For about a year, the USO and other military organizations have worked with two women who wrote a book for elementary-aged children called "Little C.H.A.M.P.S.”
It encourages military children to refer to themselves as C.H.A.M.P.S., or Child Heroes Attached to Military Personnel, instead of the traditional term.
A co-author Debbie Fink, told the USO in a news article from Oct. 2012, that they proposed the term change to help facilitate understanding between military and civilian children.
The word brat likely originated from an acronym that dates back to the British Empire, originally standing for British Regiment Attached Traveler.

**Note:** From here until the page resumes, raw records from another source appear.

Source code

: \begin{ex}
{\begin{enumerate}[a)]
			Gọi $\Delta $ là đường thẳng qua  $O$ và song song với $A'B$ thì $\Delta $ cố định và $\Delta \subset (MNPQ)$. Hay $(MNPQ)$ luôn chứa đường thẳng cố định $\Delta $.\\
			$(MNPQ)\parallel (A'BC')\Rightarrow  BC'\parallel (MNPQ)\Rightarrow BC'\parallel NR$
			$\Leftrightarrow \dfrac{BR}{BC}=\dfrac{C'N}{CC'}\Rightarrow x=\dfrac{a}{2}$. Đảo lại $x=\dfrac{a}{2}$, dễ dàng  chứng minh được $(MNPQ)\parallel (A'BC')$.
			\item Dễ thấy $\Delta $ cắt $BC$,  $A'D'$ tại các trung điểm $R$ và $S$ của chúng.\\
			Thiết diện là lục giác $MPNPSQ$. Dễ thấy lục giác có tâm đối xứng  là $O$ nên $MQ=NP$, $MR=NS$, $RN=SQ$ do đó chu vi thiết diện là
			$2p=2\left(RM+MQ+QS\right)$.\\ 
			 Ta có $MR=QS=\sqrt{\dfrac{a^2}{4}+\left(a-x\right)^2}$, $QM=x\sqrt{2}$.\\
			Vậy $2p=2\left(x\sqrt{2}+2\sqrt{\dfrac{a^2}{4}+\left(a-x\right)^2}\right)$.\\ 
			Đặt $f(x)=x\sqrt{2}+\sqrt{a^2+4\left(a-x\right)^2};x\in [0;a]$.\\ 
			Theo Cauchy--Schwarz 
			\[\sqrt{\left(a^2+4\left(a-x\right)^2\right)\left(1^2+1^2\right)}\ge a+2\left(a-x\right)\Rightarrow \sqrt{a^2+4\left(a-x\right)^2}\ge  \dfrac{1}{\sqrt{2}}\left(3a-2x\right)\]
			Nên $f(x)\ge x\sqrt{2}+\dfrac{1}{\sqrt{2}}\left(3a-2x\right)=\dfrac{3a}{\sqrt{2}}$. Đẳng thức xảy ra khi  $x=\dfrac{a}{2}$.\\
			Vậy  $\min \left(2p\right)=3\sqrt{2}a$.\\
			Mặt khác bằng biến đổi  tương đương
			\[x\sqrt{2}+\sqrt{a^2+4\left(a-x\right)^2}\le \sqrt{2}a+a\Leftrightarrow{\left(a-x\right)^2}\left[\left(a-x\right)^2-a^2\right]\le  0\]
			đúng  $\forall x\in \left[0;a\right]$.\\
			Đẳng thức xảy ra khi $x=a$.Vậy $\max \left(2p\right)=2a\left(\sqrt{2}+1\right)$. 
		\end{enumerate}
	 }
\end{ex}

“We declared our independence 236 years ago and it’s about time our Little C.H.A.M.P.S did the same,” Fink said in the article on the USO page. “There’s no need to give them a label that may add to their already challenging situation. Why not call them what they are? Little C.H.A.M.P.S!”
Across the Internet, and most certainly along the Emerald Coast, people seem less than inclined to agree with Fink’s rationale.
“Their term does not connect with me,” said Michelle Moeller, whose father was stationed at Eglin and Hurlburt. “So many people are looking at this like, ‘Why are they trying to take my identity?’ ”
Moeller said numerous online forums are built around the military brat term, including Brats without Borders and the Military Brat Network, which put out a release Thursday condemning the name change..
A change.org petition was also started by “All Past Present and Future Military Brats.” It was addressed to the company who published Fink’s book.
As of Friday, it had been signed by more than 2,600 people.
“I’ve been a brat my whole life,” Moeller said. “So why change it now?”
Calls to the USO were directed to the authors, who are currently on tour.
Daily News readers on Facebook were pretty united in their opinions.
Laura LeNoir *rolls eyes* This is silly. Proud military (Air Force) BRAT right here. Grew up military and married military. I've NEVER found the term to be offensive or negative. I almost find it endearing! Leave it be already!
Jeff Williams Did some little brat get his feelings hurt? Good grief, leave the terminology alone.... nothing wrong with being called a military brat, most of us in the area wear the term with pride and honor.
Lara Lynn I'm a proud USAF brat. Not a hero. My dad was the hero.
Ashley Parks Child Heroes Attached to Military Personnel sounds a bit entitled and dependent... When in reality, we military brats are very independent, highly adaptable, and not entitled at all!